Pictures paired with source code:
•••••
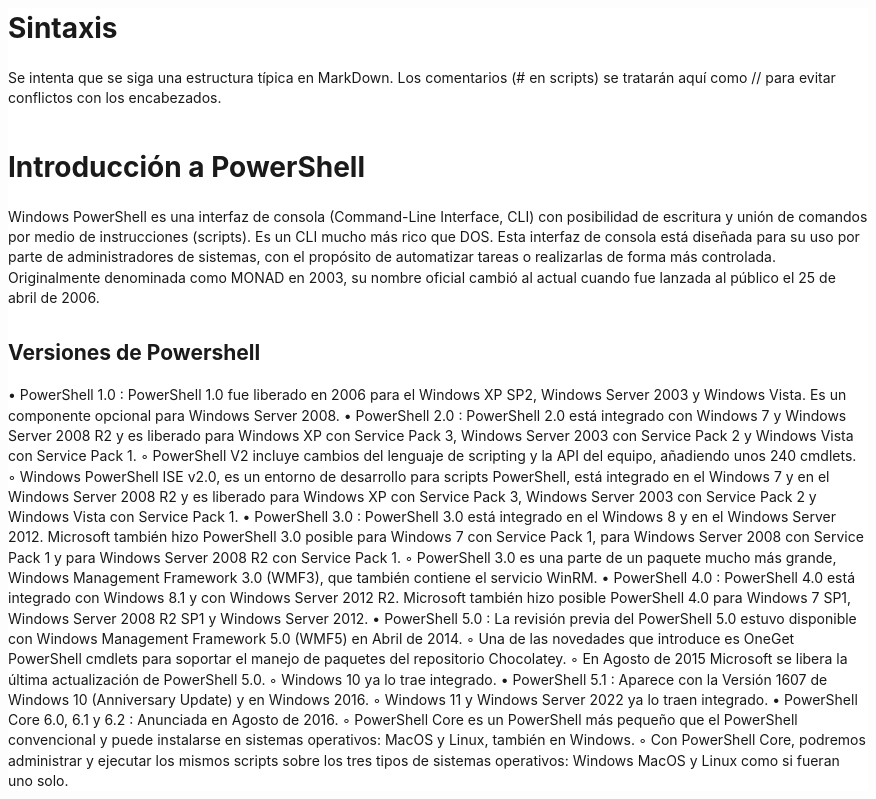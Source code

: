 # Sintaxis
Se intenta que se siga una estructura típica en MarkDown.
Los comentarios (# en scripts) se tratarán aquí como // para evitar conflictos con los encabezados.

# Introducción a PowerShell 
Windows PowerShell es una interfaz de consola (Command-Line Interface, CLI) con posibilidad
de escritura y unión de comandos por medio de instrucciones (scripts). Es un CLI mucho más
rico que DOS. Esta interfaz de consola está diseñada para su uso por parte de administradores
de sistemas, con el propósito de automatizar tareas o realizarlas de forma más controlada.
Originalmente denominada como MONAD en 2003, su nombre oficial cambió al actual cuando
fue lanzada al público el 25 de abril de 2006. 

## Versiones de Powershell 
• PowerShell 1.0 : PowerShell 1.0 fue liberado en 2006 para el Windows XP SP2,
Windows Server 2003 y Windows Vista. Es un componente opcional para Windows
Server 2008. 
• PowerShell 2.0 : PowerShell 2.0 está integrado con Windows 7 y Windows Server
2008 R2 y es liberado para Windows XP con Service Pack 3, Windows Server 2003 con
Service Pack 2 y Windows Vista con Service Pack 1. 
◦ PowerShell V2 incluye cambios del lenguaje de scripting y la API del equipo,
añadiendo unos 240 cmdlets. 
◦ Windows PowerShell ISE v2.0, es un entorno de desarrollo para scripts
PowerShell, está integrado en el Windows 7 y en el Windows Server 2008 R2 y es
liberado para Windows XP con Service Pack 3, Windows Server 2003 con Service
Pack 2 y Windows Vista con Service Pack 1. 
• PowerShell 3.0 : PowerShell 3.0 está integrado en el Windows 8 y en el Windows
Server 2012. Microsoft también hizo PowerShell 3.0 posible para Windows 7 con Service
Pack 1, para Windows Server 2008 con Service Pack 1 y para Windows Server 2008 R2
con Service Pack 1. 
◦ PowerShell 3.0 es una parte de un paquete mucho más grande, Windows
Management Framework 3.0 (WMF3), que también contiene el servicio WinRM. 
• PowerShell 4.0 : PowerShell 4.0 está integrado con Windows 8.1 y con Windows
Server 2012 R2. Microsoft también hizo posible PowerShell 4.0 para Windows 7 SP1,
Windows Server 2008 R2 SP1 y Windows Server 2012. 
• PowerShell 5.0 : La revisión previa del PowerShell 5.0 estuvo disponible con Windows
Management Framework 5.0 (WMF5) en Abril de 2014. 
◦ Una de las novedades que introduce es OneGet PowerShell cmdlets para soportar el
manejo de paquetes del repositorio Chocolatey. 
◦ En Agosto de 2015 Microsoft se libera la última actualización de PowerShell 5.0. 
◦ Windows 10 ya lo trae integrado. 
• PowerShell 5.1 : Aparece con la Versión 1607 de Windows 10 (Anniversary Update) y
en Windows 2016. 
◦ Windows 11 y Windows Server 2022 ya lo traen integrado. 
• PowerShell Core 6.0, 6.1 y 6.2 : Anunciada en Agosto de 2016. 
◦ PowerShell Core es un PowerShell más pequeño que el PowerShell convencional y
puede instalarse en sistemas operativos: MacOS y Linux, también en Windows. 
◦ Con PowerShell Core, podremos administrar y ejecutar los mismos scripts sobre los
tres tipos de sistemas operativos: Windows MacOS y Linux como si fueran uno solo.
•••••
Work order:
Please give back, exactly as it stands above, the stretch from the line with "Server 2008." through the line with "en Windows 2016.", and no line outside it.

Exercise answer:
Server 2008. 
• PowerShell 2.0 : PowerShell 2.0 está integrado con Windows 7 y Windows Server
2008 R2 y es liberado para Windows XP con Service Pack 3, Windows Server 2003 con
Service Pack 2 y Windows Vista con Service Pack 1. 
◦ PowerShell V2 incluye cambios del lenguaje de scripting y la API del equipo,
añadiendo unos 240 cmdlets. 
◦ Windows PowerShell ISE v2.0, es un entorno de desarrollo para scripts
PowerShell, está integrado en el Windows 7 y en el Windows Server 2008 R2 y es
liberado para Windows XP con Service Pack 3, Windows Server 2003 con Service
Pack 2 y Windows Vista con Service Pack 1. 
• PowerShell 3.0 : PowerShell 3.0 está integrado en el Windows 8 y en el Windows
Server 2012. Microsoft también hizo PowerShell 3.0 posible para Windows 7 con Service
Pack 1, para Windows Server 2008 con Service Pack 1 y para Windows Server 2008 R2
con Service Pack 1. 
◦ PowerShell 3.0 es una parte de un paquete mucho más grande, Windows
Management Framework 3.0 (WMF3), que también contiene el servicio WinRM. 
• PowerShell 4.0 : PowerShell 4.0 está integrado con Windows 8.1 y con Windows
Server 2012 R2. Microsoft también hizo posible PowerShell 4.0 para Windows 7 SP1,
Windows Server 2008 R2 SP1 y Windows Server 2012. 
• PowerShell 5.0 : La revisión previa del PowerShell 5.0 estuvo disponible con Windows
Management Framework 5.0 (WMF5) en Abril de 2014. 
◦ Una de las novedades que introduce es OneGet PowerShell cmdlets para soportar el
manejo de paquetes del repositorio Chocolatey. 
◦ En Agosto de 2015 Microsoft se libera la última actualización de PowerShell 5.0. 
◦ Windows 10 ya lo trae integrado. 
• PowerShell 5.1 : Aparece con la Versión 1607 de Windows 10 (Anniversary Update) y
en Windows 2016. 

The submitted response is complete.